▶ _Task description_
In the records that follow, find each line with "则跟踪重定向" and pull it out.

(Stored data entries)
::::::::

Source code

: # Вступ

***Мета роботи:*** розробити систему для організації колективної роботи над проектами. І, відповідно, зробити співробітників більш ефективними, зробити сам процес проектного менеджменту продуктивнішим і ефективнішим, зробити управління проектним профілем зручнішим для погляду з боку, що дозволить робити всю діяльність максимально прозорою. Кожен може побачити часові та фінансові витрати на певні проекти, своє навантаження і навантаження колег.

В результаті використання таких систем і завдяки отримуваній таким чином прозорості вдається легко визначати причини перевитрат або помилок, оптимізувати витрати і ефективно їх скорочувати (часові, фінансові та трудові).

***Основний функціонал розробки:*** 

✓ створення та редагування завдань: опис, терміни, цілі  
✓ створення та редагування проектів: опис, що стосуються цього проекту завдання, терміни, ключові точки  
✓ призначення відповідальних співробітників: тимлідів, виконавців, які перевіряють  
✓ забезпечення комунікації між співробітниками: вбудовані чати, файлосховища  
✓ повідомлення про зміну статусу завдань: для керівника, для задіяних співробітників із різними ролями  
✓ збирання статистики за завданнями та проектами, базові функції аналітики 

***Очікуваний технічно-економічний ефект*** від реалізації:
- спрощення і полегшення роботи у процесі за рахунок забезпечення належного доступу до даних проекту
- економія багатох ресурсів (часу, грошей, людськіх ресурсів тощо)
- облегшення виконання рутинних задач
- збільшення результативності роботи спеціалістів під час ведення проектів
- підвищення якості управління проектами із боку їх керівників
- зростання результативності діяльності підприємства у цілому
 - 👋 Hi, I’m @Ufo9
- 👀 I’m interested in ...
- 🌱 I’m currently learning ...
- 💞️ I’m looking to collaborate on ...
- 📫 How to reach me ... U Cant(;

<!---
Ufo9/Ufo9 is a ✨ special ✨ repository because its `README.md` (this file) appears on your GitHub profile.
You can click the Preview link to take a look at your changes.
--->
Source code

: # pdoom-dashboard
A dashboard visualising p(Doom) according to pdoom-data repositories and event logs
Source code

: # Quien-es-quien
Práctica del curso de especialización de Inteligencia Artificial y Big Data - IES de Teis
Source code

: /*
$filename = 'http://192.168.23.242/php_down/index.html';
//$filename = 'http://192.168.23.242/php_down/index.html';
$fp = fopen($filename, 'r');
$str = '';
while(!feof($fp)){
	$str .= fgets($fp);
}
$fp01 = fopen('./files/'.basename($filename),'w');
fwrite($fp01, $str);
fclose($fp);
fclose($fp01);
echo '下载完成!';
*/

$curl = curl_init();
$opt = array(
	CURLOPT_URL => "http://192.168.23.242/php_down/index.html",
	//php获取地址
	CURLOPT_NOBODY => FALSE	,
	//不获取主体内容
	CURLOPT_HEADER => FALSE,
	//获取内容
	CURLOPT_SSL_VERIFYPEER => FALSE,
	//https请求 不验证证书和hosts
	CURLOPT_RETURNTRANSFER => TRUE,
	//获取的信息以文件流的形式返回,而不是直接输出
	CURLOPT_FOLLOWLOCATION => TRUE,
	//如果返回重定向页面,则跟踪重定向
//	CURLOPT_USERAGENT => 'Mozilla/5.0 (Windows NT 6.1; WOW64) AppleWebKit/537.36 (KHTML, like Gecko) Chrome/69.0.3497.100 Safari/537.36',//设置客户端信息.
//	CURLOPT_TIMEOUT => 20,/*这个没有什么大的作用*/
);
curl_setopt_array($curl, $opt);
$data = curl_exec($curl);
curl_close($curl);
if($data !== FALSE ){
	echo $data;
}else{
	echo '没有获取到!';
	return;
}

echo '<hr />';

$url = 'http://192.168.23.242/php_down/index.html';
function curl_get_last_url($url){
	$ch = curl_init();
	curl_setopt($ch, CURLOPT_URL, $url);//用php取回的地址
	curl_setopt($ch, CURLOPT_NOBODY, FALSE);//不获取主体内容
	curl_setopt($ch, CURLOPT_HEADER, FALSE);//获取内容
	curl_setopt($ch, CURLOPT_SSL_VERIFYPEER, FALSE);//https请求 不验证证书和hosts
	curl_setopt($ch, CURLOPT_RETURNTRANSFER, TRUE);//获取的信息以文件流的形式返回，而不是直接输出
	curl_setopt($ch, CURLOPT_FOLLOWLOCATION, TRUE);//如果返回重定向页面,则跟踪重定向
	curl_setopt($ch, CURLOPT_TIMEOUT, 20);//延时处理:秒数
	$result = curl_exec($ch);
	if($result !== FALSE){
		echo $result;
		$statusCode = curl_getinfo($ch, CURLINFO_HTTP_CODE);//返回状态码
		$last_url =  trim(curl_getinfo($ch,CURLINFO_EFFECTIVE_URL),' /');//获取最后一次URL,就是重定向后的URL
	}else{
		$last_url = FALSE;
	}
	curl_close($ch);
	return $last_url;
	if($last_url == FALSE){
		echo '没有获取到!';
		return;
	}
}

::::::::

▶ _Result for this exercise_
	//如果返回重定向页面,则跟踪重定向
	curl_setopt($ch, CURLOPT_FOLLOWLOCATION, TRUE);//如果返回重定向页面,则跟踪重定向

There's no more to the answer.